The goal of simpletextr is to create simple Natural Language Processing functions that take care of the pre-processing and allow the user to focus on the task and the output. This would be most useful where the objective is to extract something from a vector of text.

There are some common NLP or text-mining tasks to begin with could be entity extraction (people, places), keyword extraction and perhaps even topic modelling or text classification.

The functions would all be self-descriptive so: extract_place(), extract_people(), extract_topics() etc.

Inputs would be simple vectors of text and outputs a vector or list of the same length. So this could easily slot into a tidy workflow:

The most complex part of NLP is the pre-processing. But I suspect (hope) it would be possible to setup a robust and generic process. And I think for 90% of use cases a generic pre-processing with only a few options would be sufficient.

The question I have is whether or not something like this already exists, I will check.

Installation

You can install the released version of simpletextr from Github with:

devtools::install_github("ropenscilabs/simpletextr")

Simple Cleaning

This is a basic example which shows you how to clean a small twitter dataset from #ozunconf18:


library(simpletextr)

text <- ozunconf18_tweets$text

cleaned <- clean_text(text, stop_words = 'rt')

Now we can see the difference between a raw tweet:

RT @fidlerfm: Excited about tomorrow’s talk by Franca Agnoli on failures to replicate stereotype threat effects in girls’ mathematics perfo…

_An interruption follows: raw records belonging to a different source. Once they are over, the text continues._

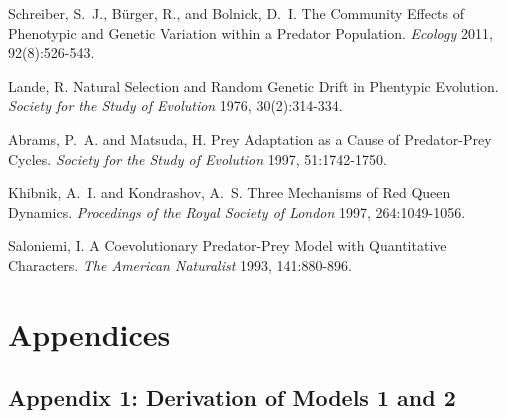 \documentclass{amsart}
\theoremstyle{definition}
\theoremstyle{remark}
\numberwithin{equation}{section}
\begin{document}
\FloatBarrier
\pagebreak

\begin{thebibliography}{10}

Schreiber, S.~J., B\"urger,  R., and Bolnick,  D.~I.
The Community Effects of Phenotypic and Genetic Variation within a Predator Population.
\emph{Ecology}
2011,  92(8):526-543. 

Lande, R.
Natural Selection and Random Genetic Drift in Phentypic Evolution.
\emph{Society for the Study of Evolution}
1976, 30(2):314-334.

Abrams, P.~A. and Matsuda, H.
Prey Adaptation as a Cause of Predator-Prey Cycles.
\emph{Society for the Study of Evolution}
1997, 51:1742-1750.

Khibnik, A.~I. and Kondrashov, A.~S.
Three Mechanisms of Red Queen Dynamics.
\emph{Procedings of the Royal Society of London}
1997, 264:1049-1056.

Saloniemi, I.
A Coevolutionary Predator-Prey Model with Quantitative Characters.
\emph{The American Naturalist}
1993, 141:880-896.

\end{thebibliography}


































\FloatBarrier
\pagebreak
\section{Appendices}
\subsection{Appendix 1: Derivation of Models 1 and 2}
\end{document}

and the same tweet cleaned:

fidlerfm excited tomorrows talk franca agnoli failures replicate stereotype threat effects girls mathematics perfo…

Simple Outputs

Term Table

term count
26
ozunconf 24
moving 23
https 22
day 21
nj 13

Comparison with Tidytext

After reading Text Mining with R it appears many of the objectives of this package are already met by the tidytext package. There is still some value in a package such as simpletextr. But better understanding of current tools is required for this value to be identified.